-- What the task requires --
Please show every line in the entries below that includes the word "JiVitA".

-- Entries supplied --
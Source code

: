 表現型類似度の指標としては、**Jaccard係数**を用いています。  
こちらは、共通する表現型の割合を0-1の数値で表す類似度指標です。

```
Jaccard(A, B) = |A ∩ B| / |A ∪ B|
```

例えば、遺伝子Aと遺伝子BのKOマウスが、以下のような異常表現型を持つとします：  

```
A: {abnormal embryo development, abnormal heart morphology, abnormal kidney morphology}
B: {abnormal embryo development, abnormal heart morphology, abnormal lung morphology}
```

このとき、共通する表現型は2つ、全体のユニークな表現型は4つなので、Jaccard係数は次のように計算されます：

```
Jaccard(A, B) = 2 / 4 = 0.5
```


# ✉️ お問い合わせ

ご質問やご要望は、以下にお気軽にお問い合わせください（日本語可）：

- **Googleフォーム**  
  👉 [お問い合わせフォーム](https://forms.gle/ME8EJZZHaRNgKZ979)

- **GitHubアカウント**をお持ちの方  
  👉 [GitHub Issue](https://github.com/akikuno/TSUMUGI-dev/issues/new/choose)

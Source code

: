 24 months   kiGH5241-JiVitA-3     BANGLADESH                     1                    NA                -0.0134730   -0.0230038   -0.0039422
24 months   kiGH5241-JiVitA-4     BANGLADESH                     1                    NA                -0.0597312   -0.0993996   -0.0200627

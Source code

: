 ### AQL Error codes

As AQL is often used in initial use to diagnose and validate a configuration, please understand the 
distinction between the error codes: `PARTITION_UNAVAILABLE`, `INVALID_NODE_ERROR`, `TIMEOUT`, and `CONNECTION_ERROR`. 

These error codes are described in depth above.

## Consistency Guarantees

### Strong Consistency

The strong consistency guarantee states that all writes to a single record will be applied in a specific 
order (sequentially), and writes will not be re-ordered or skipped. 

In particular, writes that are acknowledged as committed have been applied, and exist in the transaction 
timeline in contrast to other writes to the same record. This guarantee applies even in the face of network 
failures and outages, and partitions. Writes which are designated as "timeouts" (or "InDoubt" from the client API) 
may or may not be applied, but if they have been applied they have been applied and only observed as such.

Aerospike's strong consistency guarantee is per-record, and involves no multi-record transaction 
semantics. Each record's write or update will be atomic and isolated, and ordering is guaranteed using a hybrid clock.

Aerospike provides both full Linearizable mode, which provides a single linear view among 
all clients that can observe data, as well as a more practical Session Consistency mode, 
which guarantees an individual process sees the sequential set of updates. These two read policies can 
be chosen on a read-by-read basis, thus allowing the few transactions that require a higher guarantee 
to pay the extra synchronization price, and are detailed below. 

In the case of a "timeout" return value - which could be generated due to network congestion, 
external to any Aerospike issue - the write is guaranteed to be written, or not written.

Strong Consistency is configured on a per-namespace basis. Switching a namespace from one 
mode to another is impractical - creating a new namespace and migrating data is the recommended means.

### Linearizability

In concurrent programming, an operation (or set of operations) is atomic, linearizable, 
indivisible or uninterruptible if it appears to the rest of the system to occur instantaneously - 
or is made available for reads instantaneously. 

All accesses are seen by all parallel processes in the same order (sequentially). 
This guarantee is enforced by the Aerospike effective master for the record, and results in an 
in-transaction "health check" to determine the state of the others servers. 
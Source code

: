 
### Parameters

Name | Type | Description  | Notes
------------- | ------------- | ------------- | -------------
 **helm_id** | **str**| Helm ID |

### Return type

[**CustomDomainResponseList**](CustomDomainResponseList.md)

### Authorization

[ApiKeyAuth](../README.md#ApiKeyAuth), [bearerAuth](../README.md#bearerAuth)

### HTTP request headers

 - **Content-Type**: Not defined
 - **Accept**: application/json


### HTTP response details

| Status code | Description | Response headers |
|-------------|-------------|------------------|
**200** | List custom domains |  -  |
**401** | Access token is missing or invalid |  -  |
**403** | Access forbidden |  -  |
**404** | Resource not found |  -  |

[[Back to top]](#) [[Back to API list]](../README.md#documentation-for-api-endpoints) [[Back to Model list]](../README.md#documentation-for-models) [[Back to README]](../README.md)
...
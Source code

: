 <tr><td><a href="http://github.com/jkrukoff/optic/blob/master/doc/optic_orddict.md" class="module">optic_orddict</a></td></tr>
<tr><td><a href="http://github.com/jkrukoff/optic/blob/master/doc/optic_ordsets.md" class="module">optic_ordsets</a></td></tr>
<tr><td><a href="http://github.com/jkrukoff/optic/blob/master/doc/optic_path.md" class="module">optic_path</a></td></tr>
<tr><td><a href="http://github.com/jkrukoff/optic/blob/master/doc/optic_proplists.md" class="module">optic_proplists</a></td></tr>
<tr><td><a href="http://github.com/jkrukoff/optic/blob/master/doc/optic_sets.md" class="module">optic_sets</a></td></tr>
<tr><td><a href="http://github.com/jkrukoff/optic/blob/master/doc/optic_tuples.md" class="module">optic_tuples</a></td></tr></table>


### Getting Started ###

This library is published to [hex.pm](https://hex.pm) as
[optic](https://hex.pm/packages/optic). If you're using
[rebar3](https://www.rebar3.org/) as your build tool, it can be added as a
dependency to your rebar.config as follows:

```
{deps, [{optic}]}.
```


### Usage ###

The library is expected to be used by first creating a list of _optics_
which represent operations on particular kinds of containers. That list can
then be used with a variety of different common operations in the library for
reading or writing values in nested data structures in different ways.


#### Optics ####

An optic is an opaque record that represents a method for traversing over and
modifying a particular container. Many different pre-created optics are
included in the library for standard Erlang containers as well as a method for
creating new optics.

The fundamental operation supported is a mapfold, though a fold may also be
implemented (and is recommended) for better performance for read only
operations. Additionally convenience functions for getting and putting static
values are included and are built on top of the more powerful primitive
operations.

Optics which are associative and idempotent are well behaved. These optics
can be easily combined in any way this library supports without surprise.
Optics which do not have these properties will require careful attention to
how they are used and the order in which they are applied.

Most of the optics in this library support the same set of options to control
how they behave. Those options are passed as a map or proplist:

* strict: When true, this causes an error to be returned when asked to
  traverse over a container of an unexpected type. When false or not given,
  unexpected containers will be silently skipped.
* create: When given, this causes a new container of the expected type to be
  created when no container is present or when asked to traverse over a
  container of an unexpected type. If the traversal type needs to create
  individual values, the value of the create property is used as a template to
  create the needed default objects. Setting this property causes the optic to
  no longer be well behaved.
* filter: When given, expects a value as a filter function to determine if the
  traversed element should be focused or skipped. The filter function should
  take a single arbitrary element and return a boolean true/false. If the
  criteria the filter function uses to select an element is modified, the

-- Worked solution --
: 24 months   kiGH5241-JiVitA-3     BANGLADESH                     1                    NA                -0.0134730   -0.0230038   -0.0039422
24 months   kiGH5241-JiVitA-4     BANGLADESH                     1                    NA                -0.0597312   -0.0993996   -0.0200627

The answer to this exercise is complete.